» Task brief
Find every line below where the word "life" occurs. Then say how many there are, giving only the number.

» Data provided
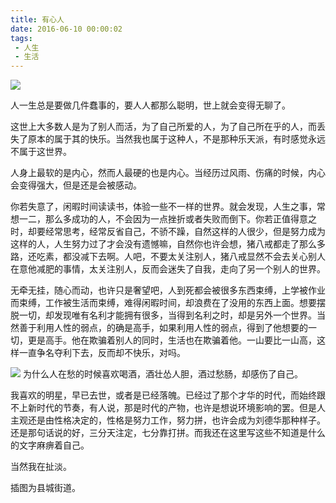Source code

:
 ```yaml
---
title: 有心人
date: 2016-06-10 00:00:02
tags:
 - 人生
 - 生活
---
```




![](https://dubuqingfeng.oss-cn-hongkong.aliyuncs.com/blog/life/201606-youxinren-01.png)

人一生总是要做几件蠢事的，要人人都那么聪明，世上就会变得无聊了。

这世上大多数人是为了别人而活，为了自己所爱的人，为了自己所在乎的人，而丢失了原本的属于其的快乐。当然我也属于这种人，不是那种乐天派，有时感觉永远不属于这世界。

人身上最软的是内心，然而人最硬的也是内心。当经历过风雨、伤痛的时候，内心会变得强大，但是还是会被感动。

你若失意了，闲暇时间读读书，体验一些不一样的世界。就会发现，人生之事，常想一二，那么多成功的人，不会因为一点挫折或者失败而倒下。你若正值得意之时，却要经常思考，经常反省自己，不骄不躁，自然这样的人很少，但是努力成为这样的人，人生努力过了才会没有遗憾嘛，自然你也许会想，猪八戒都走了那么多路，还吃素，都没减下去啊。人吧，不要太关注别人，猪八戒显然不会去关心别人在意他减肥的事情，太关注别人，反而会迷失了自我，走向了另一个别人的世界。

无牵无挂，随心而动，也许只是奢望吧，人到死都会被很多东西束缚，上学被作业而束缚，工作被生活而束缚，难得闲暇时间，却浪费在了没用的东西上面。想要摆脱一切，却发现唯有名利才能拥有很多，当得到名利之时，却是另外一个世界。当然善于利用人性的弱点，的确是高手，如果利用人性的弱点，得到了他想要的一切，更是高手。他在欺骗着别人的同时，生活也在欺骗着他。一山要比一山高，这样一直争名夺利下去，反而却不快乐，对吗。

![](https://dubuqingfeng.oss-cn-hongkong.aliyuncs.com/blog/life/201606-youxinren-02.png)
为什么人在愁的时候喜欢喝酒，酒壮怂人胆，酒过愁肠，却感伤了自己。

我喜欢的明星，早已去世，或者是已经落魄。已经过了那个才华的时代，而始终跟不上新时代的节奏，有人说，那是时代的产物，也许是想说环境影响的罢。但是人主观还是由性格决定的，性格是努力工作，努力拼，也许会成为刘德华那种样子。还是那句话说的好，三分天注定，七分靠打拼。而我还在这里写这些不知道是什么的文字麻痹着自己。

当然我在扯淡。

插图为县城街道。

» Answer area
2